Kim Rae-won (born March 19, 1981) is a South Korean actor. He first rose to fame with his appearances in the 2003 romantic comedy series Cats on the Roof. He is best known for the movies My Little Bride (2004), Sunflower (2006), The Prison (2017), as well as television series Love Story in Harvard (2004), Gourmet (2008), A Thousand Days' Promise (2011), Punch (2014–2015), The Doctors (2016), Black Knight: The Man Who Guards Me (2018), and The First Responders (2022–2023).

==Career==
Kim Rae-won initially wanted to become a professional basketball player, but when an injured ankle tendon ended that childhood dream, he turned to acting and studied Theater and Film at Chung-Ang University. He made his acting debut in the 1997 teen drama Me, in the role of a newbie at the broadcasting club of his high school. This was followed by another teen drama, School 2 (1999) and coming-of-age film Plum Blossom (2000).

In 2002, Kim rose to fame after starring in the romance comedy drama My Love Patzzi.
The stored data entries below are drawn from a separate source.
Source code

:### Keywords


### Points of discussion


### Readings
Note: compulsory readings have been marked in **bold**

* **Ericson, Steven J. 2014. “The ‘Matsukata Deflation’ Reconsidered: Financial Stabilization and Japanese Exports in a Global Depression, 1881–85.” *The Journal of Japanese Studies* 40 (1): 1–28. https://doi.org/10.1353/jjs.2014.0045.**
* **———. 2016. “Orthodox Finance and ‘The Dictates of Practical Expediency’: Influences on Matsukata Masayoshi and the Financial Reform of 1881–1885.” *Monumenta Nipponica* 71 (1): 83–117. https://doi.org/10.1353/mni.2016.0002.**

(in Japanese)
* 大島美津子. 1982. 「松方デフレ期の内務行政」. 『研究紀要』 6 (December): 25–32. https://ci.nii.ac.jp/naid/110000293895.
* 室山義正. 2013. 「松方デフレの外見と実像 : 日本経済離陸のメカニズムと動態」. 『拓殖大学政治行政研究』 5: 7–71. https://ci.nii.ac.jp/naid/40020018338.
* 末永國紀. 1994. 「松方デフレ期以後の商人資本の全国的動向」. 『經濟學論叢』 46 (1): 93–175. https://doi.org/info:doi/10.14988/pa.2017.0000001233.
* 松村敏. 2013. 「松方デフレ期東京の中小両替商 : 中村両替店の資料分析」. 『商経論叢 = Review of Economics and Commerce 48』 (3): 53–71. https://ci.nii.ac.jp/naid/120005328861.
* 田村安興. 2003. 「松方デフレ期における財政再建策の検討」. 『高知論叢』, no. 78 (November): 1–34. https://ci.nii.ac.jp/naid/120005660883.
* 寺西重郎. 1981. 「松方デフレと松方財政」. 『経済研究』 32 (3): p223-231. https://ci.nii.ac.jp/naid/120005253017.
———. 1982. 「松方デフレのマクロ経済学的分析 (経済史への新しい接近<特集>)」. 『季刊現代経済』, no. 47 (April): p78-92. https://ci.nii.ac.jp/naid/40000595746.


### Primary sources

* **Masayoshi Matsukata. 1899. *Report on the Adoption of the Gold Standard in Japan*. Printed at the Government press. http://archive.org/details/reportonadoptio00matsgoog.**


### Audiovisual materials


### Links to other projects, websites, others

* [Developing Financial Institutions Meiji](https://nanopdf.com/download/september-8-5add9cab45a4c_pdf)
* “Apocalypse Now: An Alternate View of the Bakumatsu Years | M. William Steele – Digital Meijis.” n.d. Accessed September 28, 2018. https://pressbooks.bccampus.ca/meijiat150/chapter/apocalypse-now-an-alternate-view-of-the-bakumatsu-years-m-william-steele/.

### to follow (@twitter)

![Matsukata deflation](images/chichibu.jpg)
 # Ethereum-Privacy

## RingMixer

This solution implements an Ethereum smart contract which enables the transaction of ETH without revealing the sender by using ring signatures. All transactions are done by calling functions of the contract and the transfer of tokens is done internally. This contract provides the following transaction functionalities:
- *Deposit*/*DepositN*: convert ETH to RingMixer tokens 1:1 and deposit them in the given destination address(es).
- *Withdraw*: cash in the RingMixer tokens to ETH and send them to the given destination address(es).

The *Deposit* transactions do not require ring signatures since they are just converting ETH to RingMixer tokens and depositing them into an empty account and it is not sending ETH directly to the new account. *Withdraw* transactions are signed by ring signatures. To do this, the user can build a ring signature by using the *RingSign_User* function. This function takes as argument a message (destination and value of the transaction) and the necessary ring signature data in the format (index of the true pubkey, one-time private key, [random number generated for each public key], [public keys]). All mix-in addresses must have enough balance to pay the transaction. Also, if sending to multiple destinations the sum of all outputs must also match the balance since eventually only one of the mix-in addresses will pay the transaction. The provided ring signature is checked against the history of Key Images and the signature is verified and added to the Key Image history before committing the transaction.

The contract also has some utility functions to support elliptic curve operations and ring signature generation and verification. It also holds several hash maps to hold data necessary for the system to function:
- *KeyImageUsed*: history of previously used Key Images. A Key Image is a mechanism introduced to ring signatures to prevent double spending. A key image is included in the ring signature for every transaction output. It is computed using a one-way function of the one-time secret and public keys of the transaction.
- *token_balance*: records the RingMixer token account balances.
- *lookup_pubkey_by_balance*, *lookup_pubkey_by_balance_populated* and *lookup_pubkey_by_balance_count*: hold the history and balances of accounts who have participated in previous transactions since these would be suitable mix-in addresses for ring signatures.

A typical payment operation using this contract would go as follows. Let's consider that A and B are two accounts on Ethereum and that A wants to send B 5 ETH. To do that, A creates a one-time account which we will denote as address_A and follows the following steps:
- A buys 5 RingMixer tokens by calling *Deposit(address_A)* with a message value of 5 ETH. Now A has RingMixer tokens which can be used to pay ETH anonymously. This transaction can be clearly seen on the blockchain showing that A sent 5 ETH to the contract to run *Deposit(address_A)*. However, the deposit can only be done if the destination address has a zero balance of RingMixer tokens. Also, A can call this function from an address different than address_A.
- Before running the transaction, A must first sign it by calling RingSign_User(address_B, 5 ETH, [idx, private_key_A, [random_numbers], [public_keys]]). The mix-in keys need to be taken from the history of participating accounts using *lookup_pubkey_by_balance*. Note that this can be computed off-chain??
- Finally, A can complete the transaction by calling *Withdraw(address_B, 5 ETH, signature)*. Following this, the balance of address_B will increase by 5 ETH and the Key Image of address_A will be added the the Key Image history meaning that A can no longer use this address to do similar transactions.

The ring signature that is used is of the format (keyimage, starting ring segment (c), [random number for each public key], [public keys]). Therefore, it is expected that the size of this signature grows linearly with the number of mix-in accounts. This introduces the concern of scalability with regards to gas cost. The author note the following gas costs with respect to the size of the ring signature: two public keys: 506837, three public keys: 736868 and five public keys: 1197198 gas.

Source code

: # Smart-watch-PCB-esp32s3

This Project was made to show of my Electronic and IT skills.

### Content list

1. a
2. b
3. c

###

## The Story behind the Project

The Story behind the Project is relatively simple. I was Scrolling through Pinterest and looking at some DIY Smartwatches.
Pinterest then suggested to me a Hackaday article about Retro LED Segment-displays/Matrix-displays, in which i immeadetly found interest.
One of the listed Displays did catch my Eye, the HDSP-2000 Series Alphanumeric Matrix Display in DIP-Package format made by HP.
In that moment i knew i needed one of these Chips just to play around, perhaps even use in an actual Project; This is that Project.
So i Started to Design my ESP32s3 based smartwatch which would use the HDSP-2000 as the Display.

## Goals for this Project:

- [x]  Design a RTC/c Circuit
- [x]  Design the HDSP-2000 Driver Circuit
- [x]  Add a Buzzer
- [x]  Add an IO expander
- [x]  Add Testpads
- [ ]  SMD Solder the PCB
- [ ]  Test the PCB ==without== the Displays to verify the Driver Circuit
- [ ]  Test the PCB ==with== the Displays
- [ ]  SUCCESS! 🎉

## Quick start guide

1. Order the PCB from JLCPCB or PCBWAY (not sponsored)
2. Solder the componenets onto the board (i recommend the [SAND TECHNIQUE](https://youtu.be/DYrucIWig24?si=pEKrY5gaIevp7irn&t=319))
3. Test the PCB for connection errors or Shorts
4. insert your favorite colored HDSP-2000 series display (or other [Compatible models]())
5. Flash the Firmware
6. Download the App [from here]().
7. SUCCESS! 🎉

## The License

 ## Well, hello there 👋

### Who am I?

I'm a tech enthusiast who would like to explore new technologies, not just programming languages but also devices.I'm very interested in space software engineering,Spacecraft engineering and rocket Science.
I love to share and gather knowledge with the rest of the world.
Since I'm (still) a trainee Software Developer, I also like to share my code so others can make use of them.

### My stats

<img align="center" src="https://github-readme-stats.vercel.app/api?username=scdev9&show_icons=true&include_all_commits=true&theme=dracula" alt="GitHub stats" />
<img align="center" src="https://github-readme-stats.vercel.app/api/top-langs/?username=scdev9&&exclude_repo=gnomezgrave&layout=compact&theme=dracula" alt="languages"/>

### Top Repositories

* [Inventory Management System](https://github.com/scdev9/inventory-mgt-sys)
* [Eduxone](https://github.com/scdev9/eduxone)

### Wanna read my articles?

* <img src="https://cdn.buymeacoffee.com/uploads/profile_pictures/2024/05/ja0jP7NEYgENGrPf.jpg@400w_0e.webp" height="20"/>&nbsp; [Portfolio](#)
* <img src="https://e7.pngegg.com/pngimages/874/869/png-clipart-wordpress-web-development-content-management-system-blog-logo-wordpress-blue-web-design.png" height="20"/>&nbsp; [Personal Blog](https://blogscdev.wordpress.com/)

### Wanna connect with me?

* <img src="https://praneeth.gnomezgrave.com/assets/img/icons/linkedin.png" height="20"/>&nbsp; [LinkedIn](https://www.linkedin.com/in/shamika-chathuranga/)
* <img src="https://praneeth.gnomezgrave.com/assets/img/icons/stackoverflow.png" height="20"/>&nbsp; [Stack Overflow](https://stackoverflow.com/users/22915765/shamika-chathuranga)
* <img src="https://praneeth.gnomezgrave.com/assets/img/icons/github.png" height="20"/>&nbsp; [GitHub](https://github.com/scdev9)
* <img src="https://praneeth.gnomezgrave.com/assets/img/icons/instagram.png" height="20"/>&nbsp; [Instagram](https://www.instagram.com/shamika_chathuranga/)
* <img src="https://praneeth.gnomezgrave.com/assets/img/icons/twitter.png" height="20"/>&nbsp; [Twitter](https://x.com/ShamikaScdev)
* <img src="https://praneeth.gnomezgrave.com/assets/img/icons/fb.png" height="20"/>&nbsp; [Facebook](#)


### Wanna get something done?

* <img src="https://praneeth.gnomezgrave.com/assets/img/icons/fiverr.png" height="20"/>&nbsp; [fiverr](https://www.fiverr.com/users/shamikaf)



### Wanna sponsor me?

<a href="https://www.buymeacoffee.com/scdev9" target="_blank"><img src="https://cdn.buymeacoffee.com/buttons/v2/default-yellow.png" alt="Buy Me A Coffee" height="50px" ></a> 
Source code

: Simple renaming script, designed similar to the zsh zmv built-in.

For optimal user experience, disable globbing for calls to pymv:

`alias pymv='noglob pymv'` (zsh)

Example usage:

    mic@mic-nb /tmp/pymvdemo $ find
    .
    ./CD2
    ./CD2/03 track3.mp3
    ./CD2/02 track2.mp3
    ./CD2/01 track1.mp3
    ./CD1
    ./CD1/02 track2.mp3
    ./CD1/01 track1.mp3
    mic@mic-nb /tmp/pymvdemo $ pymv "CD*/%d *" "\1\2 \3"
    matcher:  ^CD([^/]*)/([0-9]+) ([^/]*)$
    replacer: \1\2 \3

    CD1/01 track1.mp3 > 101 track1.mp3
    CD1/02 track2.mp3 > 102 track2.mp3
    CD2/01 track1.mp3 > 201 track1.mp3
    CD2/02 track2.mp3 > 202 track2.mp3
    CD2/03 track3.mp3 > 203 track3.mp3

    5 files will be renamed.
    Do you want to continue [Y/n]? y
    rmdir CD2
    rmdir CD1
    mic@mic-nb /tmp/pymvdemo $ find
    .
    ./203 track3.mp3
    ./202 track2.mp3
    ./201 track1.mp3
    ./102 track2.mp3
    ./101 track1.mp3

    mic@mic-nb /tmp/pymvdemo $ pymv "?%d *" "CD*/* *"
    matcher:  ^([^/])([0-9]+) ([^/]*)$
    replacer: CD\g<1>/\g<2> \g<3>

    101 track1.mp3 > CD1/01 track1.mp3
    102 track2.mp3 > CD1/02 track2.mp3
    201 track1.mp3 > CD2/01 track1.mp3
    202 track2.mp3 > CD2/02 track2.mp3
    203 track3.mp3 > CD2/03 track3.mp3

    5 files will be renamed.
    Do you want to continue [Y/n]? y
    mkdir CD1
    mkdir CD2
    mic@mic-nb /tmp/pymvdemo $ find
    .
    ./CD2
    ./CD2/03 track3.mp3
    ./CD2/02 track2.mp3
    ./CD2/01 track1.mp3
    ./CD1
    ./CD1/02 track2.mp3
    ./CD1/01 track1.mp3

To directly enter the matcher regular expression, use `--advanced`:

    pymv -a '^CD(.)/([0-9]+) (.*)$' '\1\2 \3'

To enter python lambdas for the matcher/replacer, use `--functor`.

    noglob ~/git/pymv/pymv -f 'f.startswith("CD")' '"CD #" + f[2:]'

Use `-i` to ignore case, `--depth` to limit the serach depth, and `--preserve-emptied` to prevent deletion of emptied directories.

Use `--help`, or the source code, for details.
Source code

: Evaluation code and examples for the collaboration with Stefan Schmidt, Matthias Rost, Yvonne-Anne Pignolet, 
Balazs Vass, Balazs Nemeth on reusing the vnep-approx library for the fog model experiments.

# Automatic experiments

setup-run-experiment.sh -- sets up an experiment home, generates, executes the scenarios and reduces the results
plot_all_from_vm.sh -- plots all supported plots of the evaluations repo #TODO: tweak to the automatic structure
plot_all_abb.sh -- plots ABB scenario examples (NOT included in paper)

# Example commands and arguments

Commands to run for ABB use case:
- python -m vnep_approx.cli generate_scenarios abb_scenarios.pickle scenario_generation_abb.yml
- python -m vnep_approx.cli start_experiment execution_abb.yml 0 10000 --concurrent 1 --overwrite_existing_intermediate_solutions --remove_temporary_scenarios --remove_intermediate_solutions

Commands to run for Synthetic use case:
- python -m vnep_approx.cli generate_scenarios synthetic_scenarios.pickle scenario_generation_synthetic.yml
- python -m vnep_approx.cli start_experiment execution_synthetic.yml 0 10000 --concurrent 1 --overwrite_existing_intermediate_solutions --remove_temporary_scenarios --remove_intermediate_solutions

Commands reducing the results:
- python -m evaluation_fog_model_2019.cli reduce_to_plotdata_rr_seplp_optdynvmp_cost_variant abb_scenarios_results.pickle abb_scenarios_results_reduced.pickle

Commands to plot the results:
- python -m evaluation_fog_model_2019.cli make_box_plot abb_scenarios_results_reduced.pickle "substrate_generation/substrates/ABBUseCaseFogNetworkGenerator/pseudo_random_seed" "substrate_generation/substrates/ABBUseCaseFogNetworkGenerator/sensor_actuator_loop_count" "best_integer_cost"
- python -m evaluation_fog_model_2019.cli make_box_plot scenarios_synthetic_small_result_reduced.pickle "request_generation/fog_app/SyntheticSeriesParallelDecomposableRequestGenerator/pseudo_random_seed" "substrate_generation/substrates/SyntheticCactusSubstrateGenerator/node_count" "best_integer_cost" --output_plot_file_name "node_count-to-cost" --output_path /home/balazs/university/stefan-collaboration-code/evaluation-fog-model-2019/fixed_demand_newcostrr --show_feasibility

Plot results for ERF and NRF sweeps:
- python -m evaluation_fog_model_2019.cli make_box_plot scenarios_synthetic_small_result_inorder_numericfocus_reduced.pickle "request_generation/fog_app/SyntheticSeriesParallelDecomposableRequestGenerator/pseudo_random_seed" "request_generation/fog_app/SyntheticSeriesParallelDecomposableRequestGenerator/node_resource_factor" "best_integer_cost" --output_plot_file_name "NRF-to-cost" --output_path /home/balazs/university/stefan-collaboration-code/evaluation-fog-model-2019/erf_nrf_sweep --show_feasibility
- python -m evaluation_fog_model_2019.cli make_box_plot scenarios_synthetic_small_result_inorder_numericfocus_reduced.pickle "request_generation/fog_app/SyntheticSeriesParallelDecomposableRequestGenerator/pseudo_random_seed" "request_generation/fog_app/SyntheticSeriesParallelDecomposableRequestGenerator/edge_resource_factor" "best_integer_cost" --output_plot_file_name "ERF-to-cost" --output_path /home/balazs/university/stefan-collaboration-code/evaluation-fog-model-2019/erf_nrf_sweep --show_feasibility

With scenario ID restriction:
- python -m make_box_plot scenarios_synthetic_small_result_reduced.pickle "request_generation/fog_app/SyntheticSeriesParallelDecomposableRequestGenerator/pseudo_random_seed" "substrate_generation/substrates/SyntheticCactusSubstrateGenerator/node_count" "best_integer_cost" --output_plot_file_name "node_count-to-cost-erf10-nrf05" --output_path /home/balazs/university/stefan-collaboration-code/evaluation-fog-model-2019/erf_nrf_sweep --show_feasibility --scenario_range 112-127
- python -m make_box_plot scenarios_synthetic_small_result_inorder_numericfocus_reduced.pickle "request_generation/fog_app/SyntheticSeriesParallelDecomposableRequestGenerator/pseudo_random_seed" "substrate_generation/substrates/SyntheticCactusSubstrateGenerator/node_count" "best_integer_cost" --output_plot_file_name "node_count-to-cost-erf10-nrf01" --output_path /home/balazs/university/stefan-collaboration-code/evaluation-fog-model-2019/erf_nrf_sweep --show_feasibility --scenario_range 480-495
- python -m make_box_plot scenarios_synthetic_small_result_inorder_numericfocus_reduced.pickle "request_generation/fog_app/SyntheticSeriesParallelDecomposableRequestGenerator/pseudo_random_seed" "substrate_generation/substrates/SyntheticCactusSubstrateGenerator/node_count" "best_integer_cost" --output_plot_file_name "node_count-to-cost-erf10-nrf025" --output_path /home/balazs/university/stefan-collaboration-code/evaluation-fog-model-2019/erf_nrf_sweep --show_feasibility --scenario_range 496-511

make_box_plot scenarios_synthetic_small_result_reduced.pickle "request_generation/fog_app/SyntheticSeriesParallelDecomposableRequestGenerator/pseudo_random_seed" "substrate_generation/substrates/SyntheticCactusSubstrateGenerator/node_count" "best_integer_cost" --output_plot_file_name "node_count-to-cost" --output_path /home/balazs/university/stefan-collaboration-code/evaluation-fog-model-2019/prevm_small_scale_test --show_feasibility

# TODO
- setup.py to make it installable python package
His popularity further increased in 2003, playing a law student slacker who cohabitates with a girl (Jeong Da-bin) in the popular romance series Cats on the Roof. He then played a carefree photographer who enters the life of an introverted girl in melodrama ...ing and starred in the romantic comedy film My Little Bride, in the role of a college graduate forced to marry a high school girl (Moon Geun-young). My Little Bride became a sleeper hit and was the second top-grossing Korean film of 2004.

Kim continued playing romantic heroes on television, in dramas such as Snowman (2003), Love Story in Harvard (2004), and Which Star Are You From (2006). But on the big screen, he focused on darker, more masculine fare. He played a lowlife-turned-cop in Mr. Socrates (2005), a former gangster attempting to turn over a new leaf in Sunflower (2006), and an antihero art restorer in Insadong Scandal (2009).

In 2008, Kim played an elementary school teacher who falls for a Korean-Japanese jewelry designer (Mirai Yamamoto) in the Japanese film Flower Shadow (花影, Hanakage). Later that year, he starred as a genius aspiring chef in Gourmet, a hit series based on Huh Young-man's manhwa Sikgaek.

Kim then explored the melodrama genre in A Thousand Days' Promise (2011), by renowned TV screenwriter Kim Soo-hyun. Kim impressed the audience with his portrayal of a character torn between the longtime girlfriend whom his parents approve of, and the woman he truly loves (Soo Ae) who has early-onset Alzheimer's disease.

In the 2012 film My Little Hero (released internationally as A Wonderful Moment), Kim played a cynical music director who "discovers" a young boy in an audition contest. He next starred in 2014 legal thriller Punch, where he wowed critics with his portrayal of a prosecutor who is diagnosed with a terminal illness and decides to use his remaining six months to bring down the corrupt officials within the legal system.

This was followed by Gangnam Blues, a 2015 noir action film by director Yoo Ha about the seedy underbelly behind the rapid real estate development of Gangnam in the 1970s. Kim shed 15 kilograms to make his role as a fist-fighting gangster more realistic. He then made his small-screen comeback in the SBS's medical drama Doctors opposite Park Shin-hye. The drama topped viewership ratings and popularity charts during its 10-week broadcast. Following Doctors, Kim experienced a rise in popularity and commercial offers.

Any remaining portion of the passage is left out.